**Activity:** Whichever lines include the word "particular", copy them as they appear in the data.

**Records for the exercise:**
------------

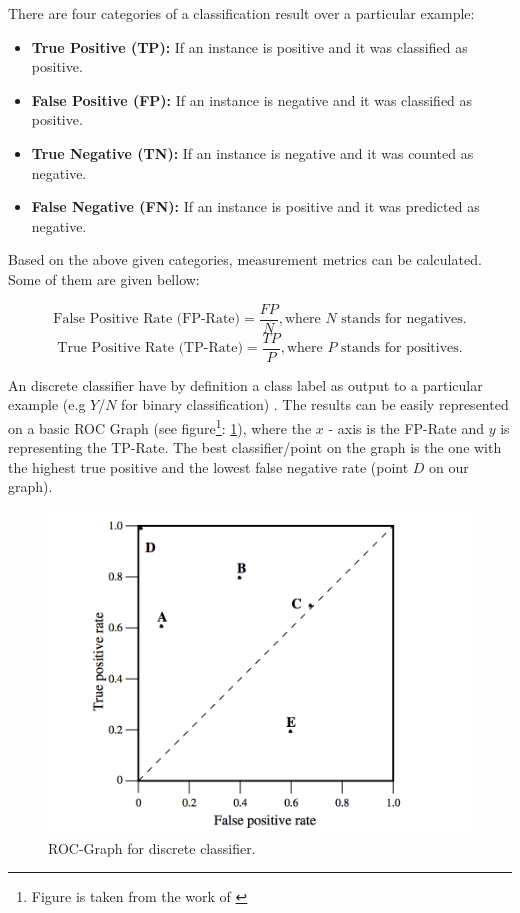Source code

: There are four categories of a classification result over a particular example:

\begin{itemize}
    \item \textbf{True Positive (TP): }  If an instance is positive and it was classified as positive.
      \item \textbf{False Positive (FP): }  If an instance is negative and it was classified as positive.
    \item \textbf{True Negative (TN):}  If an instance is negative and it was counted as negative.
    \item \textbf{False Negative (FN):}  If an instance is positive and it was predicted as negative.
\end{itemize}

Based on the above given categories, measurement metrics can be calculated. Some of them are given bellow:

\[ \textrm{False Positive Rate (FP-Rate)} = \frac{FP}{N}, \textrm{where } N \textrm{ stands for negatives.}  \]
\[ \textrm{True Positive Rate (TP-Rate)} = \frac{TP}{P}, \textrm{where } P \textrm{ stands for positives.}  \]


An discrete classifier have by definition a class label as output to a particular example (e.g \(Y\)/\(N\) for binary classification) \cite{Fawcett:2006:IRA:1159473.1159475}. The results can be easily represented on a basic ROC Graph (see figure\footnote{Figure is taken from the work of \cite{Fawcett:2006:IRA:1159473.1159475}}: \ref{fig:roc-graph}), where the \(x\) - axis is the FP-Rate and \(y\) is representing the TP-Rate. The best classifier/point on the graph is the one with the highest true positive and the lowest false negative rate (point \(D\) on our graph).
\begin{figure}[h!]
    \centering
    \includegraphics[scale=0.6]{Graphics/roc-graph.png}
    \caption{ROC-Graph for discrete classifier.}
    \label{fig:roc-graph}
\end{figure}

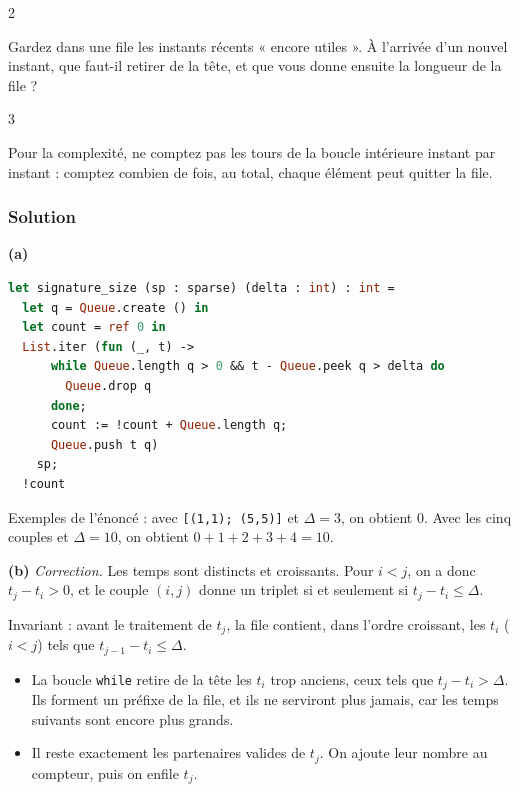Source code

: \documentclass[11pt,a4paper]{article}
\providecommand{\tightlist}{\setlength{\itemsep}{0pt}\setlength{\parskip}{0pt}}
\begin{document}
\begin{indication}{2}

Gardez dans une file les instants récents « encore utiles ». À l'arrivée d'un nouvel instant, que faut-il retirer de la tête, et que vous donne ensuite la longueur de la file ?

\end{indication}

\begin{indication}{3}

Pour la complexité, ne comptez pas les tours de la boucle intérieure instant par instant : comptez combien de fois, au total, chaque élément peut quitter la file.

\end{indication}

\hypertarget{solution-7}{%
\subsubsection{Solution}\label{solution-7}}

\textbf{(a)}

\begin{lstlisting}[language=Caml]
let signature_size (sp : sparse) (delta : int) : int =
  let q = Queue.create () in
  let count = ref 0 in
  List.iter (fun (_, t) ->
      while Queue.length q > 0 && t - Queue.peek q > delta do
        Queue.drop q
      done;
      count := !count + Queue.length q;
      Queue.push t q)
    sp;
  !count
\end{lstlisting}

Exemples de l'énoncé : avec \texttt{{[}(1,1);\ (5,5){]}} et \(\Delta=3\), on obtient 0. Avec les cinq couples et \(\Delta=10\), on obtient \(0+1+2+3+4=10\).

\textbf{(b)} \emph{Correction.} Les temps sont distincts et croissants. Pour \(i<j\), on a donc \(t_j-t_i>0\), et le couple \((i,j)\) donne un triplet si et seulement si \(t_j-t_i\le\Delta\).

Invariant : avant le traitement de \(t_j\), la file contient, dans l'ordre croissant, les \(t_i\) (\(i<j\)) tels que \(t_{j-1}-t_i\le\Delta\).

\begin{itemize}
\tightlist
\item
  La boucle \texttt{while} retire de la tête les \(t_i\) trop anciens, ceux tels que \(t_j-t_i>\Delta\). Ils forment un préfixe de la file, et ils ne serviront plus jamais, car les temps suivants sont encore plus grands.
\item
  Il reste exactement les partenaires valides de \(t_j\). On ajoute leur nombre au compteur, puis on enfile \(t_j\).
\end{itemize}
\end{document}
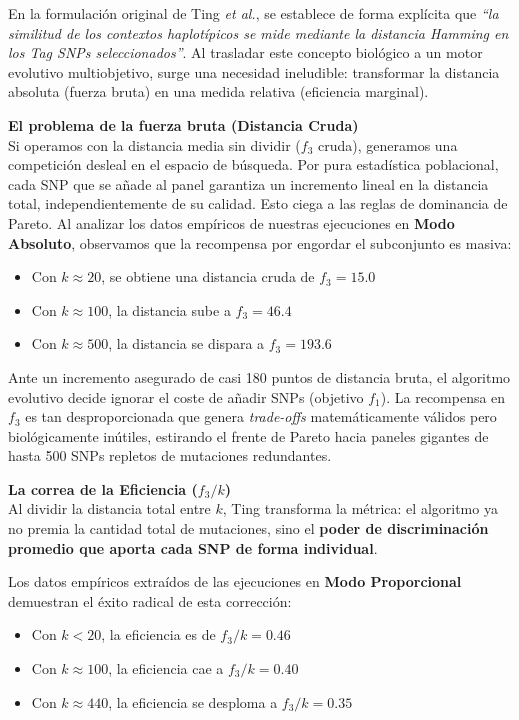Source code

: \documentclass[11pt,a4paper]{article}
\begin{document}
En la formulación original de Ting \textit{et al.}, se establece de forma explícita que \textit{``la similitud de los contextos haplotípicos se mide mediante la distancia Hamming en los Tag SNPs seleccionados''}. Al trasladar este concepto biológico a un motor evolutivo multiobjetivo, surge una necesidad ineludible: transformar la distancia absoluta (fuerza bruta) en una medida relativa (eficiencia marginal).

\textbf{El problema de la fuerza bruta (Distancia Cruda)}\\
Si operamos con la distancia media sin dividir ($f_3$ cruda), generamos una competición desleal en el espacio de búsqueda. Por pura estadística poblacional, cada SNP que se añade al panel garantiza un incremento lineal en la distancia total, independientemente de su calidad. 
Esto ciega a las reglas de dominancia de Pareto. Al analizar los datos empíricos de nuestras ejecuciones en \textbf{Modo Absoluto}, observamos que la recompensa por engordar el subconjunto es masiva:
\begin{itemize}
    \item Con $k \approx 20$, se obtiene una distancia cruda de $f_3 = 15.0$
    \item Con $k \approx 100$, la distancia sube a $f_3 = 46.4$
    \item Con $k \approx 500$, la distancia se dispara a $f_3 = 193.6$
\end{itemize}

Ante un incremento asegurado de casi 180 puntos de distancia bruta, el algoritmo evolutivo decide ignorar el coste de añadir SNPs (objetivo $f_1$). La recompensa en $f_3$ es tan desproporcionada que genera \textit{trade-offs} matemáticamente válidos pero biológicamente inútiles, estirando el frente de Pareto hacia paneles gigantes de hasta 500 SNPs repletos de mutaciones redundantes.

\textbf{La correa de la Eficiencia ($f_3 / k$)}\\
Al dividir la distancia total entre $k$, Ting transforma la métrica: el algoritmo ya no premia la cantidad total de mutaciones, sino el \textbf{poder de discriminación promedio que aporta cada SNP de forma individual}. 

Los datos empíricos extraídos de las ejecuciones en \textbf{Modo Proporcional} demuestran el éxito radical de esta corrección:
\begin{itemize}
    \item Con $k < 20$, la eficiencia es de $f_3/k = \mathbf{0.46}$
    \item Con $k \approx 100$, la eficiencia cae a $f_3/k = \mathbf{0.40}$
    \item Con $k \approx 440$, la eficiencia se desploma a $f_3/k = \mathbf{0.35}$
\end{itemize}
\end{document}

------------

**Answer to this problem:**
: There are four categories of a classification result over a particular example:
An discrete classifier have by definition a class label as output to a particular example (e.g \(Y\)/\(N\) for binary classification) \cite{Fawcett:2006:IRA:1159473.1159475}. The results can be easily represented on a basic ROC Graph (see figure\footnote{Figure is taken from the work of \cite{Fawcett:2006:IRA:1159473.1159475}}: \ref{fig:roc-graph}), where the \(x\) - axis is the FP-Rate and \(y\) is representing the TP-Rate. The best classifier/point on the graph is the one with the highest true positive and the lowest false negative rate (point \(D\) on our graph).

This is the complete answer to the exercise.